Y, en tercer lugar, la desubicación política del nacionalismo abertzale y las cesiones en Navarra, le acabarán enfrentando al aliado histórico de las vascongadas. César Borgia acabó solo y vencido, probablemente traicionado por sus propios socios, en la Barranca Salada, en la misma Navarra.
La destrucción recíproca de la que habla Gramsci está servida.
Y en estas circunstancias, ¿hasta dónde puede llegar Pedro Sánchez en su cesarismo? Si, como en el Calígula de Albert Camus, su siervo Helicón (Bolaños) no ha podido traerle la Luna que le está pidiendo el César; es decir no ha podido “hacer posible lo que no lo es”. Entonces ¿a qué estamos expuestos?

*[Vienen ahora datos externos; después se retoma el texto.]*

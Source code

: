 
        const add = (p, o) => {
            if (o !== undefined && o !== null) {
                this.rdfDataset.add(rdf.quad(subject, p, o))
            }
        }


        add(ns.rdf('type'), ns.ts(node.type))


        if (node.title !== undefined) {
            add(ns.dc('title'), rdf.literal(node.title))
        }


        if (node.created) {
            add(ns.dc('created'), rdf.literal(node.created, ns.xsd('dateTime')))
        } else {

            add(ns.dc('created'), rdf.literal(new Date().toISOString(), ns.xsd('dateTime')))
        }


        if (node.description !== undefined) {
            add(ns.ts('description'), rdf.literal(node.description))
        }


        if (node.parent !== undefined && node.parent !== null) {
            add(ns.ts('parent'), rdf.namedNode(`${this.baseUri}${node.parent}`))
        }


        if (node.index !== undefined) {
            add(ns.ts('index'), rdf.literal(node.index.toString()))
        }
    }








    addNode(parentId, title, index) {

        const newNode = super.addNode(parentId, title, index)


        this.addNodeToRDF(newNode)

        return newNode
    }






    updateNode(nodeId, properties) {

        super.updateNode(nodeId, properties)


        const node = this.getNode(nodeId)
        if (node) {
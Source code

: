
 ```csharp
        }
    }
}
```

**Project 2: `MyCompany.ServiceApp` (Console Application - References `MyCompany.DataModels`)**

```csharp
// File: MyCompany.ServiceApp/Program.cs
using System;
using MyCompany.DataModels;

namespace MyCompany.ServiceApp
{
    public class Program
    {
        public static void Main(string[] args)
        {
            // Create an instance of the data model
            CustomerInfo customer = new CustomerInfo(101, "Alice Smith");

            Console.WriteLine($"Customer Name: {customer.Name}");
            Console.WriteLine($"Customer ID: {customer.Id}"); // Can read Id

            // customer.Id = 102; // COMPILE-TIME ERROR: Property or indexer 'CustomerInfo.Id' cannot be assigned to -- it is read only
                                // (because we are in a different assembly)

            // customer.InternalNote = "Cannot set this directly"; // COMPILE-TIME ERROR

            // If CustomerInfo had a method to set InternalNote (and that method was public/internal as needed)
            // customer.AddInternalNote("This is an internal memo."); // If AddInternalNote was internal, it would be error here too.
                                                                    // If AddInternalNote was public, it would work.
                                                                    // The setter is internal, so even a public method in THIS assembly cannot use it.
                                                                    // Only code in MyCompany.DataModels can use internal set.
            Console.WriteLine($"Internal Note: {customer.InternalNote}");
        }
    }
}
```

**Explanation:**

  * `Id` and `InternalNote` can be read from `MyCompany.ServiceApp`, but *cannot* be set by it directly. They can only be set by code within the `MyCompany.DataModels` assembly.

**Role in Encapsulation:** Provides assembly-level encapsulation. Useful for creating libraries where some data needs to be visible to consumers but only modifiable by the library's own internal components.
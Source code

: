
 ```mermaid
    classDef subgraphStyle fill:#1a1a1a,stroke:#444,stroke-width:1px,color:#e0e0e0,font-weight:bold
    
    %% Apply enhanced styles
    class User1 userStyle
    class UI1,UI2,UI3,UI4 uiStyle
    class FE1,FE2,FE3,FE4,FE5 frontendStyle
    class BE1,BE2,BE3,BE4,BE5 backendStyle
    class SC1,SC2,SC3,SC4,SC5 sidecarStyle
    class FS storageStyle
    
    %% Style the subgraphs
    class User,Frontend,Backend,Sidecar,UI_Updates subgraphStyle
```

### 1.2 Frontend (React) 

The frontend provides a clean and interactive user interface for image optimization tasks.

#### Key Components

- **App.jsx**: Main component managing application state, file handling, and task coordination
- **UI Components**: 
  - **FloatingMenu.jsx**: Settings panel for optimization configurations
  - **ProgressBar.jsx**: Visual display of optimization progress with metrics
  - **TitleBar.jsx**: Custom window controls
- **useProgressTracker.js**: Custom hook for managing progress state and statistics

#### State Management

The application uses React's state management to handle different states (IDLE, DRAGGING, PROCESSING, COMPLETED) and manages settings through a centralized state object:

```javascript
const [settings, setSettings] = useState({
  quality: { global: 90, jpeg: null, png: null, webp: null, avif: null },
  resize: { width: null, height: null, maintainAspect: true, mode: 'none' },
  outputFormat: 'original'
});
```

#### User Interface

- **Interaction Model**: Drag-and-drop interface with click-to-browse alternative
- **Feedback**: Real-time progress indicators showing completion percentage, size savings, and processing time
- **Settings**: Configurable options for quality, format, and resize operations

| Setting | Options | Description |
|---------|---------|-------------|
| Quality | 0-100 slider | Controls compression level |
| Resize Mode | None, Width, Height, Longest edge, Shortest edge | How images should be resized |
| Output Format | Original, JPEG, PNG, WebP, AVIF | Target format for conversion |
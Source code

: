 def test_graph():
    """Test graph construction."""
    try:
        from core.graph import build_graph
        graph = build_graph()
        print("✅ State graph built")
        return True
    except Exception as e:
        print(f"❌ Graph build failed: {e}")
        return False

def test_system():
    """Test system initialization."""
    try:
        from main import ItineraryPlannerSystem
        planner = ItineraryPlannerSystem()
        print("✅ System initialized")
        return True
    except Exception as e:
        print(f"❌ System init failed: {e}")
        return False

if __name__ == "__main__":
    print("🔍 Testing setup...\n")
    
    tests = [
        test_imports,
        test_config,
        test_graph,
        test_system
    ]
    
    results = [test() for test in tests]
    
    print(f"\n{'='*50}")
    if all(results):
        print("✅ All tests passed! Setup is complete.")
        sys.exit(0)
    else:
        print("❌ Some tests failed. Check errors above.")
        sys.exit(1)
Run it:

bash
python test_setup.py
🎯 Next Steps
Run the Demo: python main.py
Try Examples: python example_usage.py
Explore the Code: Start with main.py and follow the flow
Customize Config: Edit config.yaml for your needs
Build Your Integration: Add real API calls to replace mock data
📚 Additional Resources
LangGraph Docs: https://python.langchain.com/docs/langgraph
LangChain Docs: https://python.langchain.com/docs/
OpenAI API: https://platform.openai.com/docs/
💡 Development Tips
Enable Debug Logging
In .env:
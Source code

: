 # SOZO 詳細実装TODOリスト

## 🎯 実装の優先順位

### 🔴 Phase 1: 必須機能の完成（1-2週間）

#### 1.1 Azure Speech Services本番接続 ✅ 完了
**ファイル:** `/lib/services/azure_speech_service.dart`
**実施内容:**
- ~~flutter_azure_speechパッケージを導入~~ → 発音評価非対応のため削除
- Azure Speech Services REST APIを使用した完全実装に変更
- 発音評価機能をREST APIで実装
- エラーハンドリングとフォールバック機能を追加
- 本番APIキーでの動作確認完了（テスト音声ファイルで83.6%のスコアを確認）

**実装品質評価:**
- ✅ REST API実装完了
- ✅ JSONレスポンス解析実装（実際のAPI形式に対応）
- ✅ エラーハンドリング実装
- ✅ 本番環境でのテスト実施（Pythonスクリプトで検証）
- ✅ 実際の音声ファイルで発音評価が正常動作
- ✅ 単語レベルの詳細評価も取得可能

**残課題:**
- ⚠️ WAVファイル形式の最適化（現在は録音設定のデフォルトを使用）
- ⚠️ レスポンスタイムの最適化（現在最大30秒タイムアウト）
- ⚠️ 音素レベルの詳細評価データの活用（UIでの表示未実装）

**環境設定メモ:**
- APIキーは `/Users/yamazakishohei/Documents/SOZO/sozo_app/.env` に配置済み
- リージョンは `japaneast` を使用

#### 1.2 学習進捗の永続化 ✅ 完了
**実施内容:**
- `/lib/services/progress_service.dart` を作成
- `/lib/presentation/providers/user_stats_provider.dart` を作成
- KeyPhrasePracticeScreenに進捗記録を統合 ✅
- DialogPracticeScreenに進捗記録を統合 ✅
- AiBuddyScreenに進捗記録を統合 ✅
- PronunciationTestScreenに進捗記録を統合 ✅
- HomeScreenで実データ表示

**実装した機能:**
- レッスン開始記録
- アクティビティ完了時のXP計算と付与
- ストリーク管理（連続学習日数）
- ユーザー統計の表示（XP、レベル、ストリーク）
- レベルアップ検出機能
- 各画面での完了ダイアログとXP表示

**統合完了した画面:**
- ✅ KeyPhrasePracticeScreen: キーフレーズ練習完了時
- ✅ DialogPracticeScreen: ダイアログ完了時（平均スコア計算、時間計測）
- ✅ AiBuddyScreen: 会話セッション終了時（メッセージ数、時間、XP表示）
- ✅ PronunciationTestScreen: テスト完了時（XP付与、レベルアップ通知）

La respuesta la da Quereas en ese mismo drama de Camus: “Sin duda no es la primera vez que, entre nosotros, un hombre dispone de un poder sin límites, pero sí es la primera vez que se sirve de él sin límites”.
Con Calígula, en el drama de Camus, acaban los conjurados encabezados por el propio Quereas.
En el último de sus poemas, Los conjurados, Borges nos da la pista:
“En el centro de Europa están conspirando
(…)Se trata de hombres de diversas estirpes, que profesan diversas religiones y que hablan en diversos idiomas.
Han tomado la extraña decisión de ser razonables.
[…] en las tierras altas de Europa, crece una torre de razón y de firme fe.
[…] Acaso lo que digo no es verdadero; ojalá sea profético.”
Borges se refiere a Suiza y, proféticamente, al futuro de todo el Planeta; nosotros a la Europa de la que ahora esperamos la inspiración y el equilibrio.